Apple CEO Tim Cook
Apple CEO Tim Cook speaks at the WSJD Live conference in Laguna Beach, California, Oct. 27, 2014. Reuters

Apple's market cap passed $700 billion for the first time Tuesday, making it roughly $300 billion more valuable than the world's next most valuable company, Exxon Mobil. In fact, the company's valuation is so high that it's worth more than Google, Samsung, HTC, BlackBerry, Lenovo, HP, Cirrus Logic, SanDisk, Sony, Broadcom and Pandora Media combined.

Tim Cook has proved a savvy CEO, seeing Apple shares climb 48 percent this year. Already steering the most valuable company in the world, he's poised to see it become the first trillion-dollar company too. What will it take to actually get there?

An iPad renaissance

The Mac and iPhone arms of Apple's business are powerhouses, but iPad sales have been on the decline. People initially thought tablets would replace their laptops, but the devices now serve to augment them, serving as near laptops when one's not easily brought along.

"The iPad is not really going away," said Tim Bajarin, president of Creative Strategies. The major selling point on the iPad's "improvement" lately is that it keeps getting thinner and thinner. This is hardly enough to attract more consumer interest, to make a thin thing thinner still. It needs to appeal to a brand-new swath of potential buyers, such as businesses. Bajarin said that "Apple will be using iPad for enterprise this year."

Apple is on track to sell 71.5 million iPhones this quarter, according to KGI analyst Ming-Chi Kuo. A boom in iPad sales to various companies would certainly help stabilize this barely wobbly leg on the table of Apple's business, making it that much easier to cross the $1 trillion mark.

TV no longer a hobby

Apple long playfully referred to its Apple TV set top box as "a hobby." But this descriptor is no longer valid, as it's sold millions of the things to eager customers. Hearsay abounds at the intersection of Apple and television, and a full-on Apple television set has been rumored for some time.

"[Apple] can’t rely on the iPhone as they have done to get to $700 billion, and they need a new product to further dominate the home and consolidate their dominance in terms of premium content and apps beyond the iPhone and iPad on to the TV," said Nick Spencer of ABI Research.

"I suspect that there’s a pretty good chance that Apple is going to [...] bring a better experience to television," said Bajarin. He's skeptical about an Apple-branded television set, though: "What makes sense is to deliver greater intelligence [to an existing television] through a more powerful Apple TV box that delivers more content through a better UI."
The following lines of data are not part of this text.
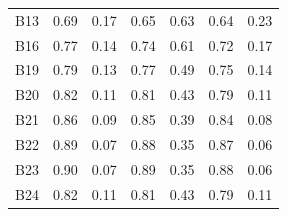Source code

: \documentclass{article}
\theoremstyle{plain}
\theoremstyle{definition}
\theoremstyle{remark}
\begin{document}
\begin{table}[h!]
{\begin{tabular}{lcccccc}
      B13                             &
      0.69                            &
      0.17                            &
      0.65                            &
      0.63                            &
      0.64                            &
      0.23                              \\

      B16                             &
      0.77                            &
      0.14                            &
      0.74                            &
      0.61                            &
      0.72                            &
      0.17                              \\

      B19                             &
      0.79                            &
      0.13                            &
      0.77                            &
      0.49                            &
      0.75                            &
      0.14                              \\

      B20                             &
      0.82                            &
      0.11                            &
      0.81                            &
      0.43                            &
      0.79                            &
      0.11                              \\

      B21                             &
      0.86                            &
      0.09                            &
      0.85                            &
      0.39                            &
      0.84                            &
      0.08                              \\

      B22                             &
      0.89                            &
      0.07                            &
      0.88                            &
      0.35                            &
      0.87                            &
      0.06                              \\

      B23                             &
      0.90                            &
      0.07                            &
      0.89                            &
      0.35                            &
      0.88                            &
      0.06                              \\

      B24                             &
      0.82                            &
      0.11                            &
      0.81                            &
      0.43                            &
      0.79                            &
      0.11                              \\


\end{tabular}}
\end{table}
\end{document}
Whatever Apple plans on the television front, it could potentially become the next must-have gadget and earn them loads of cash.

Become a luxury brand

Apple continues to sell premium products with high margins while still seeing tremendous demand. By tapping into a wealthier, higher-end clientele, they can find the next source of growth. Selling a gold Apple Watch for $5,000 is a nice opening move in this department.

Middle-class customers are hardly being ignored, however. Apple's mid-tier pricing is still getting aggressive, as it consistently reduces prices on previous generations of gadgets when it releases a new line. A 16 GB iPhone 5S with contract, for example, is just $99. The base model of the iPad Mini is currently down $80 from its launch price to $249

Health care offerings?

Apple has already made big steps into health care and fitness tracking, and the Apple Watch is sure to be an important piece of that puzzle. True to Apple form, its specific plans in this arena are unknown, but the Apple Watch will have some Fitbit-like systems for measuring steps taken in a day and gauging the distance you jog, things of that sort. Bajarin is bullish on this front: "Five years from now we’ll look back at what Apple has done for health care [as one of the most important things it did for the industry]."
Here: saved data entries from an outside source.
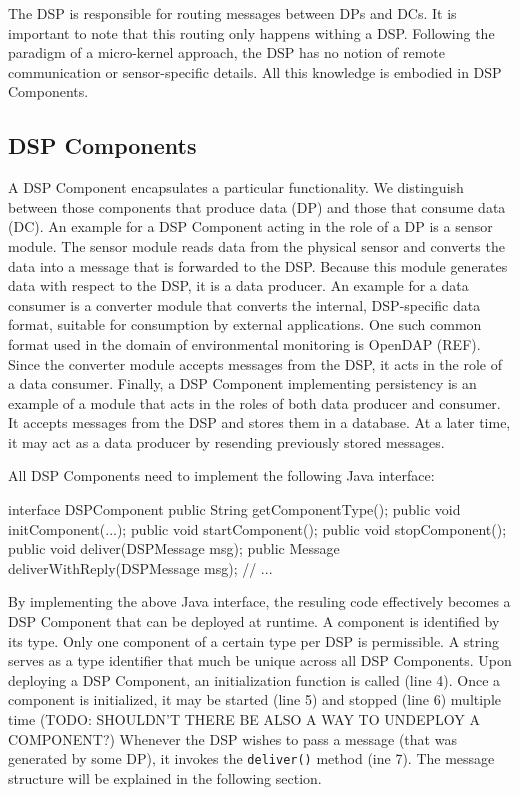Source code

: \documentclass[conference]{IEEEtran}
\begin{document}
The DSP is responsible for routing messages between DPs and DCs. It is
important to note that this routing only happens withing a
DSP. Following the paradigm of a micro-kernel approach, the DSP has no
notion of remote communication or sensor-specific details. All this
knowledge is embodied in DSP Components.

\subsection{DSP Components}

A DSP Component encapsulates a particular functionality. We
distinguish between those components that produce data (DP) and those
that consume data (DC). An example for a DSP Component acting in the
role of a DP is a sensor module. The sensor module reads data from the
physical sensor and converts the data into a message that is forwarded
to the DSP. Because this module generates data with respect to the
DSP, it is a data producer. An example for a data consumer is a
converter module that converts the internal, DSP-specific data format,
suitable for consumption by external applications. One such common
format used in the domain of environmental monitoring is OpenDAP
(REF). Since the converter module accepts messages from the DSP, it
acts in the role of a data consumer. Finally, a DSP Component
implementing persistency is an example of a module that acts in the
roles of both data producer and consumer. It accepts messages from the
DSP and stores them in a database. At a later time, it may act as a
data producer by resending previously stored messages.

All DSP Components need to implement the following Java interface:

\begin{code}
interface DSPComponent
{
   public String getComponentType();
   public void initComponent(...);
   public void startComponent();
   public void stopComponent();
   public void deliver(DSPMessage msg);
   public Message deliverWithReply(DSPMessage msg);
   // ...
}
\end{code}

By implementing the above Java interface, the resuling code
effectively becomes a DSP Component that can be deployed at runtime. A
component is identified by its type. Only one component of a certain
type per DSP is permissible. A string serves as a type identifier that
much be unique across all DSP Components. Upon deploying a DSP
Component, an initialization function is called (line 4). Once a
component is initialized, it may be started (line 5) and stopped (line
6) multiple time (TODO: SHOULDN'T THERE BE ALSO A WAY TO UNDEPLOY A
COMPONENT?) Whenever the DSP wishes to pass a message (that was
generated by some DP), it invokes the \texttt{deliver()} method (ine
7). The message structure will be explained in the following section.
\end{document}
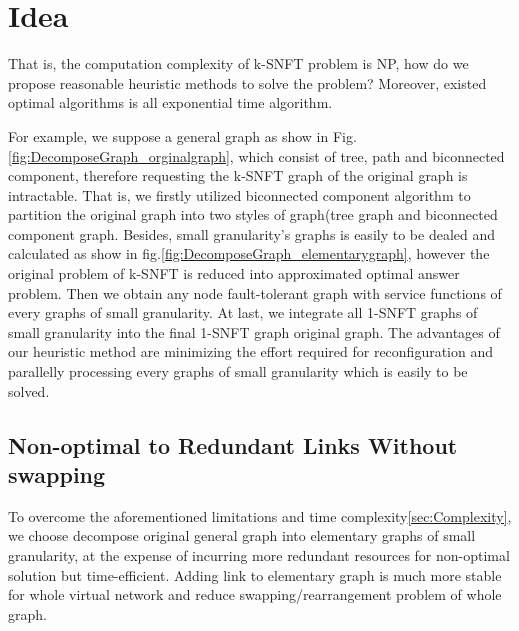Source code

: 
\section{Idea}
That is, the computation complexity of k-SNFT problem is NP, how do we propose reasonable heuristic methods to solve the problem? Moreover, existed optimal algorithms is all exponential time algorithm.


For example, we suppose a general graph as show in Fig.\ref{fig:DecomposeGraph_orginalgraph}, which consist of tree, path and biconnected component, therefore requesting the k-SNFT graph of the original graph is intractable. That is, we firstly utilized biconnected component algorithm to partition the original graph into two styles of graph(tree graph and biconnected component graph. Besides, small granularity's graphs is easily to be dealed and calculated as show in fig.\ref{fig:DecomposeGraph_elementarygraph}, however the original problem of k-SNFT is reduced into approximated optimal answer problem. Then we obtain any node fault-tolerant graph with service functions of every graphs of small granularity. At last, we integrate all 1-SNFT graphs of small granularity into the final 1-SNFT graph original graph. The advantages of our heuristic method are minimizing the effort required for reconfiguration and parallelly processing every graphs of small granularity which is easily to be solved.

\subsection{Non-optimal to Redundant Links Without swapping}
To overcome the aforementioned limitations and time complexity\ref{sec:Complexity}, we choose decompose original general graph into elementary graphs of small granularity, at the expense of incurring more redundant resources for non-optimal solution but time-efficient. Adding link to elementary graph is much more stable for whole virtual network and reduce swapping/rearrangement problem of whole graph.

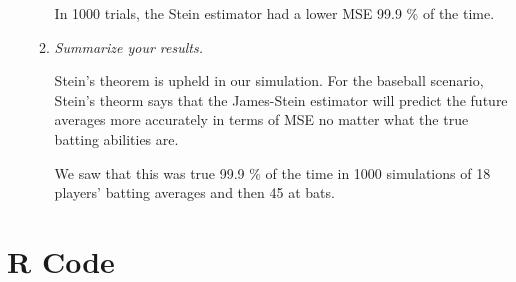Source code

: \documentclass{article}\usepackage[]{graphicx}\usepackage[]{color}
\begin{document}
\begin{enumerate}
\begin{enumerate}
In 1000 trials, the Stein estimator had a lower MSE 99.9 \% of the time.

\item  {\it Summarize your results.}

Stein's theorem is upheld in our simulation. For the baseball scenario, Stein's theorm says that the James-Stein estimator will predict the future averages more accurately in terms of MSE no matter what the true batting abilities are.

We saw that this was true 99.9 \% of the time in 1000 simulations of 18 players' batting averages and then 45 at bats.
\end{enumerate}

\end{enumerate}

\section*{R Code}
\end{document}
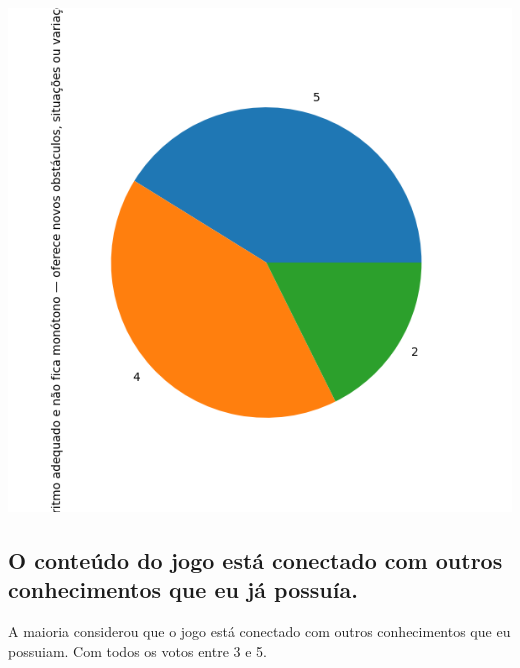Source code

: \documentclass[12pt]{article}
\begin{document}
\begin{center}
  \includegraphics[scale=0.4]{O jogo evolui num ritmo adequado e não fica monótono — oferece novos obstáculos, situações ou variações de atividades..png}
\end{center}


\subsection{O conteúdo do jogo está conectado com outros conhecimentos que eu já possuía.}

A maioria considerou que o jogo está conectado com outros conhecimentos que eu possuiam. Com todos os votos entre 3 e 5.
\end{document}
If Apple invents the next gotta-have-it health tracker that also happens to be an interface to the rest of its ecosystem, then it's only good news for the company.

Strictly by the numbers

Apple's stock is currently sitting at $118.54 per share, and David Zeiler points out that it would need to climb to $167 for the company to breach $1 trillion. Put another way, Apple would need to earn $55 billion to $66 billion in net income, shattering records in the process.

"In some ways [Apple has] been aided by the weakness of their competition and the vulnerability of the Android ecosystem, but that just proves that their strategy of ecosystem ownership is a winning a clearly differentiated strategy, even in the face of commoditization," said Spencer. "That said, the growth at the top end of the market is slowing, but Apple has it largely to themselves, especially now that they have a phablet." Apple's state of the union is as strong as it's ever been. By no means does it need to hit that $1 trillion mark, but it's closer to doing so than any other company in the history of companies, so spectator breath is bated.

Bajarin finds the notion doubtful. "I think it is a bit unrealistic. First of all, we've never had a trillion-dollar company, and second, I don’t think Apple will actually go after the market to achieve those kinds of numbers."

Ultimately, Apple will only do what it has always done — create consumer tech products so desirable that lines wrap around the block on launch dates that approach the vibe of a red-carpet event.